干货分享 | WB实验原理和步骤(一)

蛋白免疫印迹(Western blotting)是分子生物学、生物化学和免疫遗传学中常用的一种实验技术方法。其基本原理是通过聚丙烯酰胺凝胶电泳将蛋白质样品进行分离,然后将经过分离后的蛋白质样品转移到固相载体上,固相载体可以非共价键形式吸附蛋白质,并且保持蛋白质的生物活性不变。以蛋白质作为抗原,利用相应的抗体对蛋白质进行免疫反应,再与酶或者同位素标记的第二抗体反应,经过底物显色或者放射自显影加以检测。

一、样品制备 

蛋白电泳的样品制备是指从细胞基质中提取和溶解蛋白样品,去除污染物(核酸、多糖等)以及将总蛋白浓度调节至合适的上样范围。
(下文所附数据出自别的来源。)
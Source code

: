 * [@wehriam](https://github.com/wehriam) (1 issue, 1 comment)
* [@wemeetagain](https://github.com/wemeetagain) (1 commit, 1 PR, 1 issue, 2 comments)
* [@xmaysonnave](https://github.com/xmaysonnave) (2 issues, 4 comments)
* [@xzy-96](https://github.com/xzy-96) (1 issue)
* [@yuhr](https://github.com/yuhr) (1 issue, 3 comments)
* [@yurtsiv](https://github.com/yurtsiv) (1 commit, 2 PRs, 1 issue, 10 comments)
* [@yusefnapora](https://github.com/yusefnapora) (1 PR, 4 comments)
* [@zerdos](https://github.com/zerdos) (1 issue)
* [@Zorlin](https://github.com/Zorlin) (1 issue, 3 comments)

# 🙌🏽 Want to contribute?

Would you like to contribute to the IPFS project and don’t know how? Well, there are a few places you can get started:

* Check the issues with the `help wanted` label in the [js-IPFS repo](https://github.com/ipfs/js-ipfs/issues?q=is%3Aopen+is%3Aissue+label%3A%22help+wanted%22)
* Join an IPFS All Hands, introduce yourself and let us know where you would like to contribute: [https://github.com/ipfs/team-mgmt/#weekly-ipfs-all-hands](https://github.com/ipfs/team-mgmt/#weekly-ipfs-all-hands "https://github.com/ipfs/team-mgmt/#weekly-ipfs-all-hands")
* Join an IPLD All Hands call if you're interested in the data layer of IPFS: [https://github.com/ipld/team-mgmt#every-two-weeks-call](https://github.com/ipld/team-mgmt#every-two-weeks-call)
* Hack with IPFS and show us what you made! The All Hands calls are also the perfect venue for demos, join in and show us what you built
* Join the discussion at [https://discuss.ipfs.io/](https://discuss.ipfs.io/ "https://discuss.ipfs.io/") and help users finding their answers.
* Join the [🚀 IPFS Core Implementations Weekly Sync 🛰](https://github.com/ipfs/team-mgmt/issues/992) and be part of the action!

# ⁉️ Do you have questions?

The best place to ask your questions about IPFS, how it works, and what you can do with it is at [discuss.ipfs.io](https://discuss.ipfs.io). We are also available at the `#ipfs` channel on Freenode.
样品制备的质量,是影响电泳结果和蛋白免疫印迹数据准确性的重要因素之一。

制备样品时,推荐使用物理和化学方法破碎细胞膜,确保细胞裂解和释放待检测蛋白。对于组织样本裂解产物,大多数情况下建议采用组织匀浆步骤,通常在裂解缓冲液中加入蛋白酶抑制剂。裂解缓冲液中通常含有不同程度的去污剂、盐、酶抑制剂,用以裂解细胞,溶解蛋白,并防止降解。通常建议采用超声处理细胞和组织提取物。不同的超声仪器有不同的性能,应根据生产商的建议进行个性化优化,超声处理时应将样本置于冰上。一般来说,相较于细胞系提取物,细胞和组织初次提取物含有更多的背景条带和降解产物。使用新鲜、经过超声处理和离心的组织提取物可降低背景。此外,相较于标准裂解缓冲液,在去污剂含量高的RIPA缓冲液中裂解,会得到组织的更彻底和均匀的裂解物。

常见的样品制备:细胞样品、组织样品、体液样品

需要用到的仪器和试剂耗材:RIPA裂解液、PBS溶液、PMSF、蛋白酶抑制剂、匀浆机、均质仪、离心机等等

干货分享 | WB实验原理和步骤(一)插图

二、蛋白定量

蛋白定量是蛋白分离和分析前必须的一个重要步骤,蛋白色谱分离、蛋白质电泳分析、蛋白质免疫分离和分析、细胞裂解释放的总蛋白定量、蛋白分子的标记、蛋白结构分析等,都需要可靠的定量分析作为基础。蛋白定量分析应用的领域包括生物科学,食品检验,临床检验等等。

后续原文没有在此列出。